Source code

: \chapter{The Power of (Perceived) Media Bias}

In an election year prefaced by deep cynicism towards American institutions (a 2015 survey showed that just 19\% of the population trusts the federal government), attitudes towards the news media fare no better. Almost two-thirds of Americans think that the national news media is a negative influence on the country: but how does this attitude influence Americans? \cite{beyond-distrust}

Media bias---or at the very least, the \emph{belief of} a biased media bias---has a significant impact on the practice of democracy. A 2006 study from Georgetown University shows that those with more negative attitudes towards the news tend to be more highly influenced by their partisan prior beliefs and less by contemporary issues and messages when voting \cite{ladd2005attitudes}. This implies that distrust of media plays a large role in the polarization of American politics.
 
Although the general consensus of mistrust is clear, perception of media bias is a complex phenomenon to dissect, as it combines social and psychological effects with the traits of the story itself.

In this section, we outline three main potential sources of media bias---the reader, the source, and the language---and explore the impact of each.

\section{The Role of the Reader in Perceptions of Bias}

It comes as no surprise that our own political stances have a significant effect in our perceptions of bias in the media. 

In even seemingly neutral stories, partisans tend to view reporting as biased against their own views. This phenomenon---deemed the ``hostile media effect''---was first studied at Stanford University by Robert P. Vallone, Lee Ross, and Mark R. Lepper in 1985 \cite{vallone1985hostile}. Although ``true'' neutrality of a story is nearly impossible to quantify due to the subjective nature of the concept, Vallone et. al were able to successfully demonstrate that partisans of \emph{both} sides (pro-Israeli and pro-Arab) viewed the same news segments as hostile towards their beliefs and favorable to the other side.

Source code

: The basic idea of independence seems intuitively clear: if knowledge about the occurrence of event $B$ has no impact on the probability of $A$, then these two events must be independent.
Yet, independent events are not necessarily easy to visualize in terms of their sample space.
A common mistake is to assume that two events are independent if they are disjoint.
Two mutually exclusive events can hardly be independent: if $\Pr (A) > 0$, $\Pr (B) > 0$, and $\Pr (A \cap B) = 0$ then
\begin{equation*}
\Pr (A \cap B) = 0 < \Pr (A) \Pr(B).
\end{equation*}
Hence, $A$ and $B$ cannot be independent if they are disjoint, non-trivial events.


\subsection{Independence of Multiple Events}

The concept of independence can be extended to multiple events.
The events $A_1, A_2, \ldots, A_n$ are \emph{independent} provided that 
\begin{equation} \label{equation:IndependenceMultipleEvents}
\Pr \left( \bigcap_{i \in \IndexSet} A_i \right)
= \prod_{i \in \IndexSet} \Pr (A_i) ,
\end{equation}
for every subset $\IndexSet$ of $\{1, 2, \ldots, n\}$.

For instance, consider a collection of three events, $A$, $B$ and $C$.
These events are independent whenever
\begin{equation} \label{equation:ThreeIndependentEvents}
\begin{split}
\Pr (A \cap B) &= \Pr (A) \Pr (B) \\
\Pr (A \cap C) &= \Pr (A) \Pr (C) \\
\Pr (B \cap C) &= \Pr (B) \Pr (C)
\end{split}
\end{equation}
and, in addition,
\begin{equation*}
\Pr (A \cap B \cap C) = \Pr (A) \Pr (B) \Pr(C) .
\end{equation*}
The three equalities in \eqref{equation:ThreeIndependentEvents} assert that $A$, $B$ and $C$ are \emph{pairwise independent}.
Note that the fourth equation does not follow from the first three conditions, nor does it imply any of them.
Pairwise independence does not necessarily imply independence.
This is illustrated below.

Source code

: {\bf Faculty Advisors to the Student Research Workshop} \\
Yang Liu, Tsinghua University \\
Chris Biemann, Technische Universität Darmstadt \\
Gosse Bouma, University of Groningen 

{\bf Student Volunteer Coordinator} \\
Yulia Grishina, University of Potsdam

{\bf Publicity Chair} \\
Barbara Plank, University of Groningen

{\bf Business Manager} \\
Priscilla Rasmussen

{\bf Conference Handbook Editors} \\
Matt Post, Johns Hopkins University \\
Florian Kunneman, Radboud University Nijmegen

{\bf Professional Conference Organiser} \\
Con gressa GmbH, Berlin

■ **Assigned task**:
Make an exact copy of every line from the one with "for every subset" to the end of the data, with the first and last of those lines included.

■ **Solution**:
for every subset $\IndexSet$ of $\{1, 2, \ldots, n\}$.

For instance, consider a collection of three events, $A$, $B$ and $C$.
These events are independent whenever
\begin{equation} \label{equation:ThreeIndependentEvents}
\begin{split}
\Pr (A \cap B) &= \Pr (A) \Pr (B) \\
\Pr (A \cap C) &= \Pr (A) \Pr (C) \\
\Pr (B \cap C) &= \Pr (B) \Pr (C)
\end{split}
\end{equation}
and, in addition,
\begin{equation*}
\Pr (A \cap B \cap C) = \Pr (A) \Pr (B) \Pr(C) .
\end{equation*}
The three equalities in \eqref{equation:ThreeIndependentEvents} assert that $A$, $B$ and $C$ are \emph{pairwise independent}.
Note that the fourth equation does not follow from the first three conditions, nor does it imply any of them.
Pairwise independence does not necessarily imply independence.
This is illustrated below.

Source code

: {\bf Faculty Advisors to the Student Research Workshop} \\
Yang Liu, Tsinghua University \\
Chris Biemann, Technische Universität Darmstadt \\
Gosse Bouma, University of Groningen 

{\bf Student Volunteer Coordinator} \\
Yulia Grishina, University of Potsdam

{\bf Publicity Chair} \\
Barbara Plank, University of Groningen

{\bf Business Manager} \\
Priscilla Rasmussen

{\bf Conference Handbook Editors} \\
Matt Post, Johns Hopkins University \\
Florian Kunneman, Radboud University Nijmegen

{\bf Professional Conference Organiser} \\
Con gressa GmbH, Berlin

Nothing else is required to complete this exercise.